*** Material supplied Section Begins ***
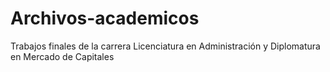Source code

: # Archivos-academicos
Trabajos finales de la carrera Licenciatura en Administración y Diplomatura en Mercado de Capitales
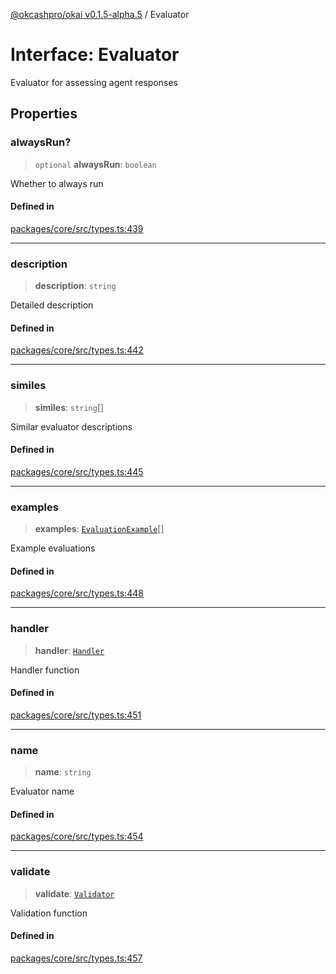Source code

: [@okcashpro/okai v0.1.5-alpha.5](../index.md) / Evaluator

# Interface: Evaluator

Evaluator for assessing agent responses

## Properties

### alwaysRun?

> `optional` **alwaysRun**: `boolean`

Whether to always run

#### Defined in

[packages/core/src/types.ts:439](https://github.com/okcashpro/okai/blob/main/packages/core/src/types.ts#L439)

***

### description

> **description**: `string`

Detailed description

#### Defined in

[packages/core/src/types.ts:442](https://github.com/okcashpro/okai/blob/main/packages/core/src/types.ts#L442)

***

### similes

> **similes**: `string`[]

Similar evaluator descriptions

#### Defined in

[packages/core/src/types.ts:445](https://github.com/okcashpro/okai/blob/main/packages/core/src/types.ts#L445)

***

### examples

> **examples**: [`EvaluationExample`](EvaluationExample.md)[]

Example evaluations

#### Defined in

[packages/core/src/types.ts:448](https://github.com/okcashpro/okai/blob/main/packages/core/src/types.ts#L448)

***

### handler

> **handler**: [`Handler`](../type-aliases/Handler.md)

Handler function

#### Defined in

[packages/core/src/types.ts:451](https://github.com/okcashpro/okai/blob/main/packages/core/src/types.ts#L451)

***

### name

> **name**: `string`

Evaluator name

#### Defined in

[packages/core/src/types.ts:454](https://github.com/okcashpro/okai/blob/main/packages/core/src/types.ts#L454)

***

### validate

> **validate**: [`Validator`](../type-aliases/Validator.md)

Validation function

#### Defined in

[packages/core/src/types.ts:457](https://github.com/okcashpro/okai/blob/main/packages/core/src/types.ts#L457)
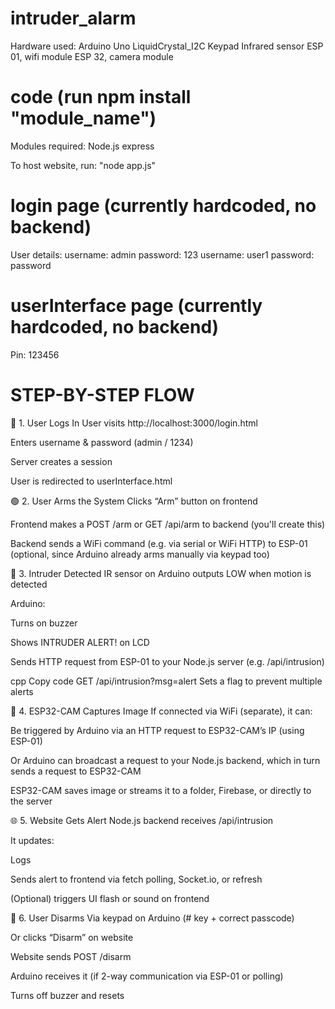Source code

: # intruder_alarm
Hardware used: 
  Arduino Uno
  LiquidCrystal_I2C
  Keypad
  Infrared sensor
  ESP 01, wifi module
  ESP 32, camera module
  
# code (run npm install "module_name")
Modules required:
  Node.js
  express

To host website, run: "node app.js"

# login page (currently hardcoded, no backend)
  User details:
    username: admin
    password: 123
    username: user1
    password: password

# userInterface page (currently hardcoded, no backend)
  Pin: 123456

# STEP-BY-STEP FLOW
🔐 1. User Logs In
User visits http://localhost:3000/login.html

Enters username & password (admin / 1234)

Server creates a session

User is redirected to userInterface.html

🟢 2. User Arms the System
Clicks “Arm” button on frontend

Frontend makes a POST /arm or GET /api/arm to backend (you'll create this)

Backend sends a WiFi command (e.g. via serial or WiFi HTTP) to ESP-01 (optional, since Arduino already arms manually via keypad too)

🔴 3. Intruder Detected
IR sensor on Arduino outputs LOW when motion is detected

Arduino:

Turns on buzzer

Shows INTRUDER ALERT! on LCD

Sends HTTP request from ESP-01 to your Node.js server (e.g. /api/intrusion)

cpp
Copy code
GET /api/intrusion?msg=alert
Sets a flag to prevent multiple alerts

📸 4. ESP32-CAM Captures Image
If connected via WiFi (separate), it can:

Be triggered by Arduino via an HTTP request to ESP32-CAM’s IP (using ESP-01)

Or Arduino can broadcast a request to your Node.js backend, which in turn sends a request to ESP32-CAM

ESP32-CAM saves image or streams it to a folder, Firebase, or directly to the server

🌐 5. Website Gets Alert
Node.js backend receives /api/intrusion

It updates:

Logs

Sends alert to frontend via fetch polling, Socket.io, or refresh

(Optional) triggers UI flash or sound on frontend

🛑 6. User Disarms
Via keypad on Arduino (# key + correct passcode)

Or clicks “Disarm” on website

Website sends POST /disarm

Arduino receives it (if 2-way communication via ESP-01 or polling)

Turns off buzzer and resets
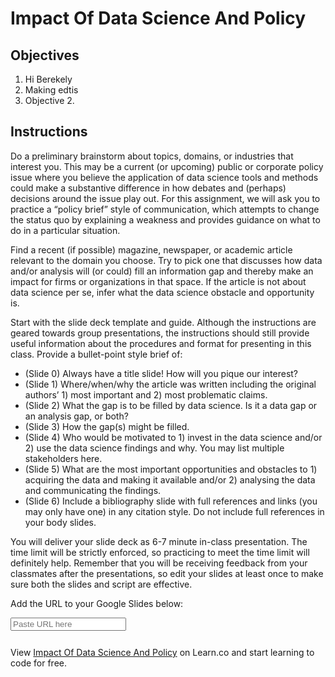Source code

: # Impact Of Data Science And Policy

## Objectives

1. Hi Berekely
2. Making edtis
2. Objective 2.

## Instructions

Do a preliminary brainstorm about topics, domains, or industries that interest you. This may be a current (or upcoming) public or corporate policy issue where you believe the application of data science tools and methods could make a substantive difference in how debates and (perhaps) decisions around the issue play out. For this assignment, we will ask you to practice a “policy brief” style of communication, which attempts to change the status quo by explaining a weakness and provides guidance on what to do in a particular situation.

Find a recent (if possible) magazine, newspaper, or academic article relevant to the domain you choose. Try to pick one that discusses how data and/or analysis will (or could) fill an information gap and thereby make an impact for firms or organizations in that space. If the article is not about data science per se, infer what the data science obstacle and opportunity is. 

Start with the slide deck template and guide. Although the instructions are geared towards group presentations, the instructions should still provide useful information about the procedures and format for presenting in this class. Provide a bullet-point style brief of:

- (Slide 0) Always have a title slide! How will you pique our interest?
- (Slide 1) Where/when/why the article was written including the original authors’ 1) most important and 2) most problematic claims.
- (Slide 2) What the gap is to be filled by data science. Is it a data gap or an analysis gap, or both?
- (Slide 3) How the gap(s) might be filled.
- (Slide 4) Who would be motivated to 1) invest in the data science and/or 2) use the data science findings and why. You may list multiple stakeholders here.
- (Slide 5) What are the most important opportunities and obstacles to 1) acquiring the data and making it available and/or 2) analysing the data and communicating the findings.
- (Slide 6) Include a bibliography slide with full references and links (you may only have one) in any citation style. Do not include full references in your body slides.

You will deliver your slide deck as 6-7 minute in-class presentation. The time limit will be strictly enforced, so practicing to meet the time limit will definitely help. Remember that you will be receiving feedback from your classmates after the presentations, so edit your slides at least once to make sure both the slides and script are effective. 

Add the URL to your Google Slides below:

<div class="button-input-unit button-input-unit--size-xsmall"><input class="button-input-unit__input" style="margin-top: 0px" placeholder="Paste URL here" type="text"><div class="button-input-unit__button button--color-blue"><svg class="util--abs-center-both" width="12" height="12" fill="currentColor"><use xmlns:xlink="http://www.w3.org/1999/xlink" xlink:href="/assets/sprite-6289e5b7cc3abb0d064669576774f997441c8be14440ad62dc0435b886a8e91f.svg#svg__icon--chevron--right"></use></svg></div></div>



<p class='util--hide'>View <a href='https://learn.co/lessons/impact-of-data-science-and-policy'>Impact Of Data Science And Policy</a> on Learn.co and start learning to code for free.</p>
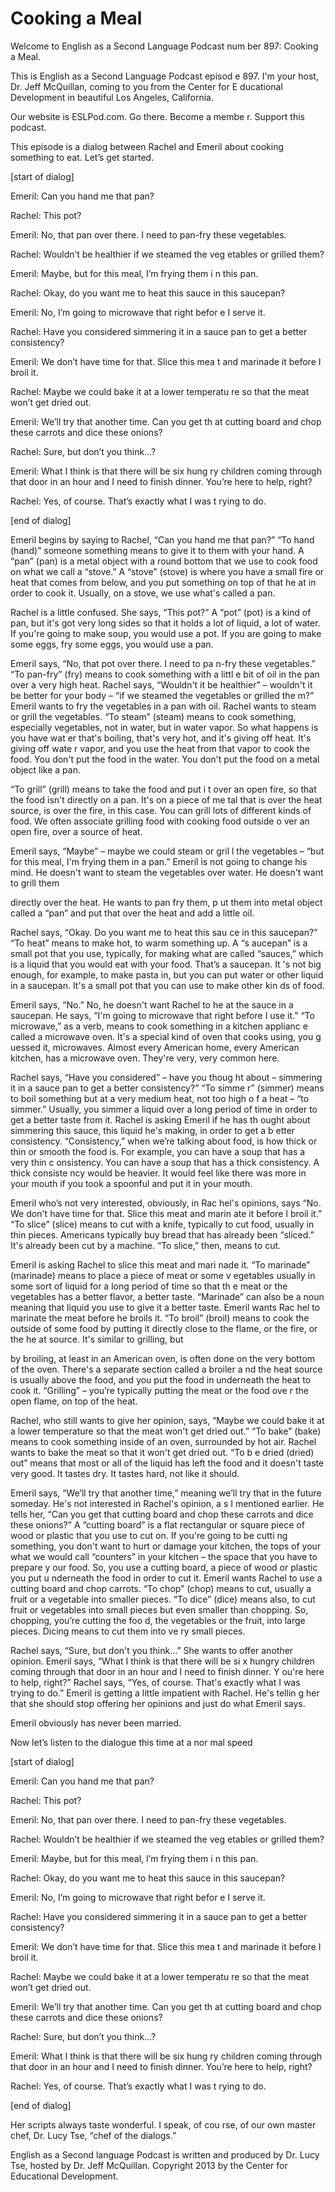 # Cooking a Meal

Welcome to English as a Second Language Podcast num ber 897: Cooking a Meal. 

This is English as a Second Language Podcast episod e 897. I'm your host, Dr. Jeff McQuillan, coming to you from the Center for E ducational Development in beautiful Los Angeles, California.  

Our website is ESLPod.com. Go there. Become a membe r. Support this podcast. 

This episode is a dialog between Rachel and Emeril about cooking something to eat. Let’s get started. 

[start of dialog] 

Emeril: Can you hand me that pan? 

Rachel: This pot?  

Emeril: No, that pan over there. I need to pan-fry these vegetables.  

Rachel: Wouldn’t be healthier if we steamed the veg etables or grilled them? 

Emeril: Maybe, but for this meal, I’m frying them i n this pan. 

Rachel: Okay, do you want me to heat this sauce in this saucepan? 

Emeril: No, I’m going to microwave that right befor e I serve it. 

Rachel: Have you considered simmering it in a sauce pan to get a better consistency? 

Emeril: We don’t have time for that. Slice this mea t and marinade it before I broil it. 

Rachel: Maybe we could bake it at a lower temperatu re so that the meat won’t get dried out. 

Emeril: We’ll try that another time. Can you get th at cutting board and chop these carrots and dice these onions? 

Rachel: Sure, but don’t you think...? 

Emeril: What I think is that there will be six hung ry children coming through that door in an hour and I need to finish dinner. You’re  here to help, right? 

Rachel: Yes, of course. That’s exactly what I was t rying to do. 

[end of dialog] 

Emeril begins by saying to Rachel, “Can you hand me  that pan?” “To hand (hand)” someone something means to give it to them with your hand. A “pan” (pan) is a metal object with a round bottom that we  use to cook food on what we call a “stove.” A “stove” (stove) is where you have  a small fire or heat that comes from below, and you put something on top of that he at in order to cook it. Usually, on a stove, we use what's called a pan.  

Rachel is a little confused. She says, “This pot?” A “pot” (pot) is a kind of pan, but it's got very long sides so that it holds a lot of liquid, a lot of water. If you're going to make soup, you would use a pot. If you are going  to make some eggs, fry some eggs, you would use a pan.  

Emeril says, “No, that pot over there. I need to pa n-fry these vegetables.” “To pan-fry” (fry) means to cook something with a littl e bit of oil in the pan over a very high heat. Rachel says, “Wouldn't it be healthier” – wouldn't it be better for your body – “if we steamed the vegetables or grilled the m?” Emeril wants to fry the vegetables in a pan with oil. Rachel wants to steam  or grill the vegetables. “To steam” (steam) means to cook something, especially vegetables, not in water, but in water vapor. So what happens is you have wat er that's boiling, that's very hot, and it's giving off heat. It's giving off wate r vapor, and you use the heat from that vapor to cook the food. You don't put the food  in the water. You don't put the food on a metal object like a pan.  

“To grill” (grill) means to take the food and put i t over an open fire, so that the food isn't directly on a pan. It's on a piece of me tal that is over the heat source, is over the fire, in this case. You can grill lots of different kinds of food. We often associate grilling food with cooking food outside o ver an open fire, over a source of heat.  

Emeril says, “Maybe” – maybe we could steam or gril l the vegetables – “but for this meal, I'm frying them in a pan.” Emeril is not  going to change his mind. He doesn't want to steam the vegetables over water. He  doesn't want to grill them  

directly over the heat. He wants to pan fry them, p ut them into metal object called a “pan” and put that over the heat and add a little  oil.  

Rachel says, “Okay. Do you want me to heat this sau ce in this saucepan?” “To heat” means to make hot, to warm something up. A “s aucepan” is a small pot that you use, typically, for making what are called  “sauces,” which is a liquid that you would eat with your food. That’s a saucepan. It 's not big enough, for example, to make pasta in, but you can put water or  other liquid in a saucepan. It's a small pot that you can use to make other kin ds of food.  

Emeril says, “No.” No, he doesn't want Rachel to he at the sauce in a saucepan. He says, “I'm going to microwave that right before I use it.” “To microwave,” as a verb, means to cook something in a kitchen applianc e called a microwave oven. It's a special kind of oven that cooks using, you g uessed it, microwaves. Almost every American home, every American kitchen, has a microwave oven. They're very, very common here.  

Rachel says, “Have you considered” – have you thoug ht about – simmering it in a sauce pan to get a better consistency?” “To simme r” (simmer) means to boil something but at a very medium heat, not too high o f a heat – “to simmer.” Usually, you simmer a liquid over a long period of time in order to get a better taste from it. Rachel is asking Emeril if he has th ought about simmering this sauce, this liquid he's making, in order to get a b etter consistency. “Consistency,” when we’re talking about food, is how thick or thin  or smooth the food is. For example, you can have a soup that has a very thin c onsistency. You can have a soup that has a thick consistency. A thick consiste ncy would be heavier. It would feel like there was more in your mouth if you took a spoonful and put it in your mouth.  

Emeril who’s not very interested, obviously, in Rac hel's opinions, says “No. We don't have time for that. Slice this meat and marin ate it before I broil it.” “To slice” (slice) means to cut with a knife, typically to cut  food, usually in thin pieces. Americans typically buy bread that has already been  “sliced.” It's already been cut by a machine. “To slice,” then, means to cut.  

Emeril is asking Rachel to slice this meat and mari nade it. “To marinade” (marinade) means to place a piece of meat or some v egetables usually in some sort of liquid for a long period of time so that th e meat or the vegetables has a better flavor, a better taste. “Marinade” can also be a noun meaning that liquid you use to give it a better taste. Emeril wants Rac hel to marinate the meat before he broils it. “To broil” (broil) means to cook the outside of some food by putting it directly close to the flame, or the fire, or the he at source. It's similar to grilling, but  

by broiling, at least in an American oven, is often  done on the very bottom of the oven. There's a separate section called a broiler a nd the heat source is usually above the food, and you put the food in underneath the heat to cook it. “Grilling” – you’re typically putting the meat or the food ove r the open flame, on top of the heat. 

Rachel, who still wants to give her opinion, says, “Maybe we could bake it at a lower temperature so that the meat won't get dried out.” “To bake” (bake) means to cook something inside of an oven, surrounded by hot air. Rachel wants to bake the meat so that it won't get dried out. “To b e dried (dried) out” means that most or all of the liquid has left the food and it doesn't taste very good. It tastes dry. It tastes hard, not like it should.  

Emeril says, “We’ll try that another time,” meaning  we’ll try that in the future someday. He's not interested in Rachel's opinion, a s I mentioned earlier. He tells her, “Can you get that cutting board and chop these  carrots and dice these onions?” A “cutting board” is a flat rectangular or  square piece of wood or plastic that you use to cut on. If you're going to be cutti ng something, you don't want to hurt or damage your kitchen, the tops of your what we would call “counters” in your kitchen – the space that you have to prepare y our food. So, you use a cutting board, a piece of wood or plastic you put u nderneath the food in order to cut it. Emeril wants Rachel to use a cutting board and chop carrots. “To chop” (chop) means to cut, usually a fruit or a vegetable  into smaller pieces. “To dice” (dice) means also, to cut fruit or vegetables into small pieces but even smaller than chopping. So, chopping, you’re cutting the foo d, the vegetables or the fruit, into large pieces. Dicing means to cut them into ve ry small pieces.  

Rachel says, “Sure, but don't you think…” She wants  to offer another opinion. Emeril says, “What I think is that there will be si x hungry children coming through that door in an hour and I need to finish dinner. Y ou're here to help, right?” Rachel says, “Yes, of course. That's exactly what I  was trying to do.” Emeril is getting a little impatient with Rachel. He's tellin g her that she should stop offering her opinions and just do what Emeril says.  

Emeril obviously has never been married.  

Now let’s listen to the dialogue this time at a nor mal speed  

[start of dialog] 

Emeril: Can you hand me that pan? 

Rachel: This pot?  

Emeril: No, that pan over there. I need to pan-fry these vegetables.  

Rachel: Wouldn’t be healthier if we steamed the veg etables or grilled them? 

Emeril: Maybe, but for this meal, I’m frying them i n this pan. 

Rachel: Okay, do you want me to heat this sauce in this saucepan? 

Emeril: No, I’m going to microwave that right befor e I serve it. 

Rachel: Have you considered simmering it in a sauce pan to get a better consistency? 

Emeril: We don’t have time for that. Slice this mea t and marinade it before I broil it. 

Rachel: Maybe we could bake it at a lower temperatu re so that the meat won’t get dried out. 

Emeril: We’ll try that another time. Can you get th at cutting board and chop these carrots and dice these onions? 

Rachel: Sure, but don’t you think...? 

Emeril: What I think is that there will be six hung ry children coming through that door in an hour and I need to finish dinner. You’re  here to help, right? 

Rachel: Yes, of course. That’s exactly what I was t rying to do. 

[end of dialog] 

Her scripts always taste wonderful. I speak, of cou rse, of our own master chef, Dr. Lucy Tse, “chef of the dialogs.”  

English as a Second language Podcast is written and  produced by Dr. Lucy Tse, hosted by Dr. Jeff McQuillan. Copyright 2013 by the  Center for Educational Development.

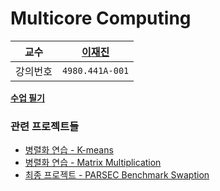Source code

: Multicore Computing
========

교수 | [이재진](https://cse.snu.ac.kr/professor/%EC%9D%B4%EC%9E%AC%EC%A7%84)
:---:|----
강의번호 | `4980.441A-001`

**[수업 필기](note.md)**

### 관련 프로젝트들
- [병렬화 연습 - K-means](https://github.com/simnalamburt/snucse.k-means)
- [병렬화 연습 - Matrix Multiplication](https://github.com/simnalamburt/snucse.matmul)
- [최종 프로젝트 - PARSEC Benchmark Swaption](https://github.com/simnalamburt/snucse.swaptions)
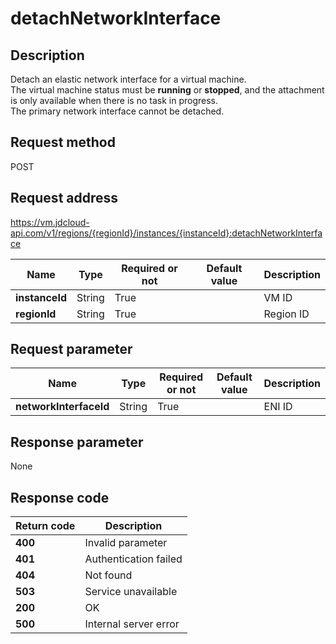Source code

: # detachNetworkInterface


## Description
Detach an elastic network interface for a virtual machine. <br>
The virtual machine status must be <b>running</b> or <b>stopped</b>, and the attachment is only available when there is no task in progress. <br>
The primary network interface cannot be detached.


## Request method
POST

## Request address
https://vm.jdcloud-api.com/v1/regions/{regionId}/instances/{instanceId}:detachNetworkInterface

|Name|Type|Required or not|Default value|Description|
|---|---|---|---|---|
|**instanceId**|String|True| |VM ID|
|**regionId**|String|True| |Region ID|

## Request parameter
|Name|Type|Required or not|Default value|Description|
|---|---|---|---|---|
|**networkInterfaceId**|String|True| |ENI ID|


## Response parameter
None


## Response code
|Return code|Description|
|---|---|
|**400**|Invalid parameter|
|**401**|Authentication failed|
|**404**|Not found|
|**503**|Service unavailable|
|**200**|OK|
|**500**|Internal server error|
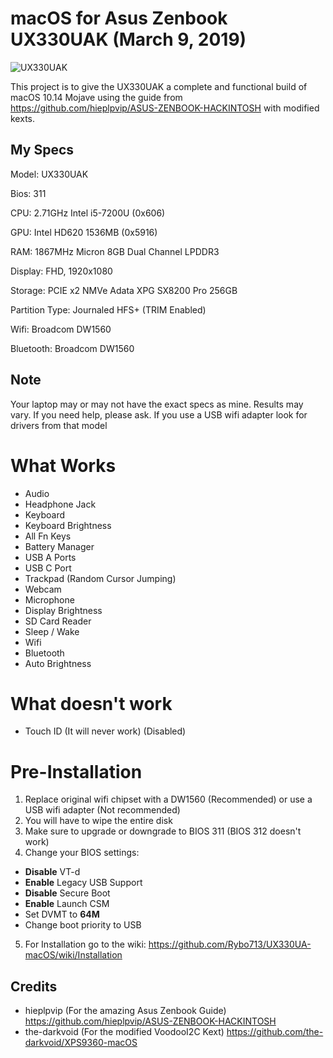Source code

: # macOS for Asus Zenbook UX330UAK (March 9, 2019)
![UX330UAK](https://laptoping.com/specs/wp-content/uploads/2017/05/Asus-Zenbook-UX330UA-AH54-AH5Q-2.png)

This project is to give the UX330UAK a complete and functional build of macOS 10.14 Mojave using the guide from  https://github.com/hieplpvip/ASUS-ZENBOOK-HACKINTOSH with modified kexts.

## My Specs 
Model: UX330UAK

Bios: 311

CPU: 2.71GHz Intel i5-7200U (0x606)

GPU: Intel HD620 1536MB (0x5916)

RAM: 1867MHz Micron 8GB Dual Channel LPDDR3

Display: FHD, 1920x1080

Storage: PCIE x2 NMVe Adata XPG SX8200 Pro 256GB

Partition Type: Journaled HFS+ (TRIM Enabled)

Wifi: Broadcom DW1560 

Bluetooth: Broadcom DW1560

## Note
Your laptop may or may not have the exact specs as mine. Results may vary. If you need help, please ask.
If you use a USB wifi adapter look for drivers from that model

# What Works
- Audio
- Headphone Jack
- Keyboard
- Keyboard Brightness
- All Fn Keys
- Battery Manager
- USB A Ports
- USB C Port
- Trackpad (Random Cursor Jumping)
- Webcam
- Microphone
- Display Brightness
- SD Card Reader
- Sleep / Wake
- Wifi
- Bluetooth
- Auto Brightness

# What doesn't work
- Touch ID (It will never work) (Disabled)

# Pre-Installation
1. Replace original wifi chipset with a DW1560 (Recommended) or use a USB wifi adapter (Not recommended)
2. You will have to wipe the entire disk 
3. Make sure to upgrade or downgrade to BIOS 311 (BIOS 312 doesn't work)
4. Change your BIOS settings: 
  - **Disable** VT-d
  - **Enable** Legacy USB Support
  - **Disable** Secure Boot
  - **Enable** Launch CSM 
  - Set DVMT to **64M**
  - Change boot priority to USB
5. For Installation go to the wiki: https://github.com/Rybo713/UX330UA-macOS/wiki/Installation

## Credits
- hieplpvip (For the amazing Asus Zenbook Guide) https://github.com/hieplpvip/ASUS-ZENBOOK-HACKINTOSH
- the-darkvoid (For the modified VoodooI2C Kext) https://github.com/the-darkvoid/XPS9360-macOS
*** Material supplied Section Ends ***
● **What the task requires**
Your output is the lines from the top of the entries through the line containing "### examples", exactly as they stand. No pictures belong in it.

● **Response**
Source code

: # Archivos-academicos
Trabajos finales de la carrera Licenciatura en Administración y Diplomatura en Mercado de Capitales
Source code

: [@okcashpro/okai v0.1.5-alpha.5](../index.md) / Evaluator

# Interface: Evaluator

Evaluator for assessing agent responses

## Properties

### alwaysRun?

> `optional` **alwaysRun**: `boolean`

Whether to always run

#### Defined in

[packages/core/src/types.ts:439](https://github.com/okcashpro/okai/blob/main/packages/core/src/types.ts#L439)

***

### description

> **description**: `string`

Detailed description

#### Defined in

[packages/core/src/types.ts:442](https://github.com/okcashpro/okai/blob/main/packages/core/src/types.ts#L442)

***

### similes

> **similes**: `string`[]

Similar evaluator descriptions

#### Defined in

[packages/core/src/types.ts:445](https://github.com/okcashpro/okai/blob/main/packages/core/src/types.ts#L445)

***

### examples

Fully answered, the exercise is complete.